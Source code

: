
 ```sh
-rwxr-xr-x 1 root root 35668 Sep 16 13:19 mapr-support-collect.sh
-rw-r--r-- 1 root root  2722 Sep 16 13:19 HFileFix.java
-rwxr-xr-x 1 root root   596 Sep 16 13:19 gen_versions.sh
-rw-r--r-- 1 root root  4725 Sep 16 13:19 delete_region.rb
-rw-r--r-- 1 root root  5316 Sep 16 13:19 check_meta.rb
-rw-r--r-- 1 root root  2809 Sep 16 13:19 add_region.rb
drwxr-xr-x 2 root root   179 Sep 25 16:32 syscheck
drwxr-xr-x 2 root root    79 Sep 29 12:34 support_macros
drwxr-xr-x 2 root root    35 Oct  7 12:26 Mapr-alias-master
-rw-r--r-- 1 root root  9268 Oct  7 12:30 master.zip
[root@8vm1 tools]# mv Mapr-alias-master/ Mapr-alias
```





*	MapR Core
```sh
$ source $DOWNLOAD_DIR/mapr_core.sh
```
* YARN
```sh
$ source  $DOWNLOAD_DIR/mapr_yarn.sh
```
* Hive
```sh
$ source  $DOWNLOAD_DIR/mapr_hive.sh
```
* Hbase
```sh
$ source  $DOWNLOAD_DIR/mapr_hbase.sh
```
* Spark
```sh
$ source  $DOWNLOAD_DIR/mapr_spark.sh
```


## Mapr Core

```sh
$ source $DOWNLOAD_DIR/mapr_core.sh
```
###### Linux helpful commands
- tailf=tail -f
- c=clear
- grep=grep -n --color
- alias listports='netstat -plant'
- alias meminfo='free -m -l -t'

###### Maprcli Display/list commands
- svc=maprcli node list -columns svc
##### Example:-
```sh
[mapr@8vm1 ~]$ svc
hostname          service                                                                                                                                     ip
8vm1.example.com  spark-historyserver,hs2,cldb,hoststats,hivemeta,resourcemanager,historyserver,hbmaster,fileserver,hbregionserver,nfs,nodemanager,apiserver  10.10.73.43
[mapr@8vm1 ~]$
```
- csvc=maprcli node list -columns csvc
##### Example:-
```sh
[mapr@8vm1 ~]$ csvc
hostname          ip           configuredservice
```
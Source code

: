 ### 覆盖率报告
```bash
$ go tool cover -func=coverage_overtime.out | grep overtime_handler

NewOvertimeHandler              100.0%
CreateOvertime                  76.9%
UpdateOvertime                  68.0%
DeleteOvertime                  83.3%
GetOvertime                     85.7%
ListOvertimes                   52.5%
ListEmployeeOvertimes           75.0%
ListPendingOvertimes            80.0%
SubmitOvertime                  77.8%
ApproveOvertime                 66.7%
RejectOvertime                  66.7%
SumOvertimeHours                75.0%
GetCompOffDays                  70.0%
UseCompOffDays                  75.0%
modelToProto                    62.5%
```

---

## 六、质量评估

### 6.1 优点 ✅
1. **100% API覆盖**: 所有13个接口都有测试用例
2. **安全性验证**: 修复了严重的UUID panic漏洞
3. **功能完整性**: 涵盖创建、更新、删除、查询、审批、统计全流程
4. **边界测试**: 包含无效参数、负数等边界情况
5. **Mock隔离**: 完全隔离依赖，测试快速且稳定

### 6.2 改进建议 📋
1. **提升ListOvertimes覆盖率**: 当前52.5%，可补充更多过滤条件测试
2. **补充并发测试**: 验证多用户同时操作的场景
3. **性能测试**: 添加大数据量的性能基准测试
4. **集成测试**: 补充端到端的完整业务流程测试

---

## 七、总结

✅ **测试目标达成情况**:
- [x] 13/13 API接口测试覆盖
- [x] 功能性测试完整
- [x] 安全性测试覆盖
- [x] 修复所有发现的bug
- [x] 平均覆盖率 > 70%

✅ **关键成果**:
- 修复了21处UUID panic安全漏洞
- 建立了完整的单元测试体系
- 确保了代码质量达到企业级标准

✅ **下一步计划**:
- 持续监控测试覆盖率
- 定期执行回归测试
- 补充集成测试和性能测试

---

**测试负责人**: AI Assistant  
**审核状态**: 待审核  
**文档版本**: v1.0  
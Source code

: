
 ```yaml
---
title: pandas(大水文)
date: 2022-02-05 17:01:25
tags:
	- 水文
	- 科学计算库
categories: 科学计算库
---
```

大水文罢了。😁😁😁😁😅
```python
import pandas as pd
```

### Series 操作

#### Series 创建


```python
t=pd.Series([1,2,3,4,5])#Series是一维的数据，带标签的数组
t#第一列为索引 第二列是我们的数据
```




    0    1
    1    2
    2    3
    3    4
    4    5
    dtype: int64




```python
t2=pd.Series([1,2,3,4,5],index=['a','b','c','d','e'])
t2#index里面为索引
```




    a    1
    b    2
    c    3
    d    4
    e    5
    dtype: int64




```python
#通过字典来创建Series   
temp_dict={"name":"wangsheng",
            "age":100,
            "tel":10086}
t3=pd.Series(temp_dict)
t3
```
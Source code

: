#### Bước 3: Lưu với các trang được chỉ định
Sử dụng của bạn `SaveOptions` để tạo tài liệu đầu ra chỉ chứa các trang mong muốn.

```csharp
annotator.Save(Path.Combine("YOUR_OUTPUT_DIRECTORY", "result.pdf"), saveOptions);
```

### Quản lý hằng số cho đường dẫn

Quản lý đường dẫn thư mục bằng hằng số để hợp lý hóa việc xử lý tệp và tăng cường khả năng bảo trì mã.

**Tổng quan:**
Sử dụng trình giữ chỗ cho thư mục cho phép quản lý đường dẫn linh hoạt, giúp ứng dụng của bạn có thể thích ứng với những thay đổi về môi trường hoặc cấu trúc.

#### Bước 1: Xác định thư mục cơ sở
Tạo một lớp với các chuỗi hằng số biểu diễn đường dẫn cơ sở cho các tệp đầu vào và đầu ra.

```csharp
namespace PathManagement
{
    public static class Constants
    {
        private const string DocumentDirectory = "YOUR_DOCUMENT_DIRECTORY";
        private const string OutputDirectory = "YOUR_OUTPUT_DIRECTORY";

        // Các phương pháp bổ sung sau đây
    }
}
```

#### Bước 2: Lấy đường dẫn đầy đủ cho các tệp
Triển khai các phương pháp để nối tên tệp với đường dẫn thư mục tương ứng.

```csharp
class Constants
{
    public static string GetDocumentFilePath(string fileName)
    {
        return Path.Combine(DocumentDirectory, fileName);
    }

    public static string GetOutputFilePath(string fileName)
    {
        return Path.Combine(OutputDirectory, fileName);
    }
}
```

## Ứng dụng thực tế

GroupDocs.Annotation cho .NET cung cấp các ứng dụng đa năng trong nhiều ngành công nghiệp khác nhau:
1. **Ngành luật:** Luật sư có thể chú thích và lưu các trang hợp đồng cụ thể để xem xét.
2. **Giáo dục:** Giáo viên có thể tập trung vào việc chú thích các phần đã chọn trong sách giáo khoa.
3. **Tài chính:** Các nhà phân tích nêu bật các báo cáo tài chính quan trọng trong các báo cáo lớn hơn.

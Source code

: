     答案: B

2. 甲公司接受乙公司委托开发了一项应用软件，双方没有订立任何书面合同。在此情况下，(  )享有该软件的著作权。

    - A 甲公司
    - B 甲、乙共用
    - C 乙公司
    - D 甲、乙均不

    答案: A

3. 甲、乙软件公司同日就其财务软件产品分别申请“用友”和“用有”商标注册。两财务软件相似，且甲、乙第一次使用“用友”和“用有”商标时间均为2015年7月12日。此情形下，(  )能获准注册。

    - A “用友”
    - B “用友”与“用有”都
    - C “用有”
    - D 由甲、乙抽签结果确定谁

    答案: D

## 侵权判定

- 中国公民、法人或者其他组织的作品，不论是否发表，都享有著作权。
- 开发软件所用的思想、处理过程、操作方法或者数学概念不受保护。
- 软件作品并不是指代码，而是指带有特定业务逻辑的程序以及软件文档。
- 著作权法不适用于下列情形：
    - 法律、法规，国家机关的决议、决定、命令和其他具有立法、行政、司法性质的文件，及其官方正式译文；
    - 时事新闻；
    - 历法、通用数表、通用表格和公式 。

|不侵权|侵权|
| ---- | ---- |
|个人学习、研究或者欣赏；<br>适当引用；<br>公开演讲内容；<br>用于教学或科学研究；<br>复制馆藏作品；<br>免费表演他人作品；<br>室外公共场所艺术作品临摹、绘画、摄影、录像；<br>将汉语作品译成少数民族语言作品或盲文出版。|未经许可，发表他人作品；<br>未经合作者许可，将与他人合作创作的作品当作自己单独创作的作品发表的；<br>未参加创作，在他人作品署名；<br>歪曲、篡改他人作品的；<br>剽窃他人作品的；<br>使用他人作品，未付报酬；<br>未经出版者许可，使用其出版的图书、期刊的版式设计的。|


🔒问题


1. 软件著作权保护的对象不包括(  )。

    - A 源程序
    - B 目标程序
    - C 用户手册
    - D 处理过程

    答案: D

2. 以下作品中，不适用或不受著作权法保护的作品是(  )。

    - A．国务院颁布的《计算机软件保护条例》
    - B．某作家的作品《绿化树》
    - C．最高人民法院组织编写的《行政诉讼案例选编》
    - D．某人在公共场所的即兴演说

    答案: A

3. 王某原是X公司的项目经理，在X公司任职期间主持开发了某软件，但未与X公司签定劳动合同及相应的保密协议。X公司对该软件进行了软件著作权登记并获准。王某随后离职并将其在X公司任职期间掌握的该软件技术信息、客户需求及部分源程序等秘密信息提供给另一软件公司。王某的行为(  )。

---+---

In the listing above, how many lines hold the string "việc"? Only the number is to be reported.

2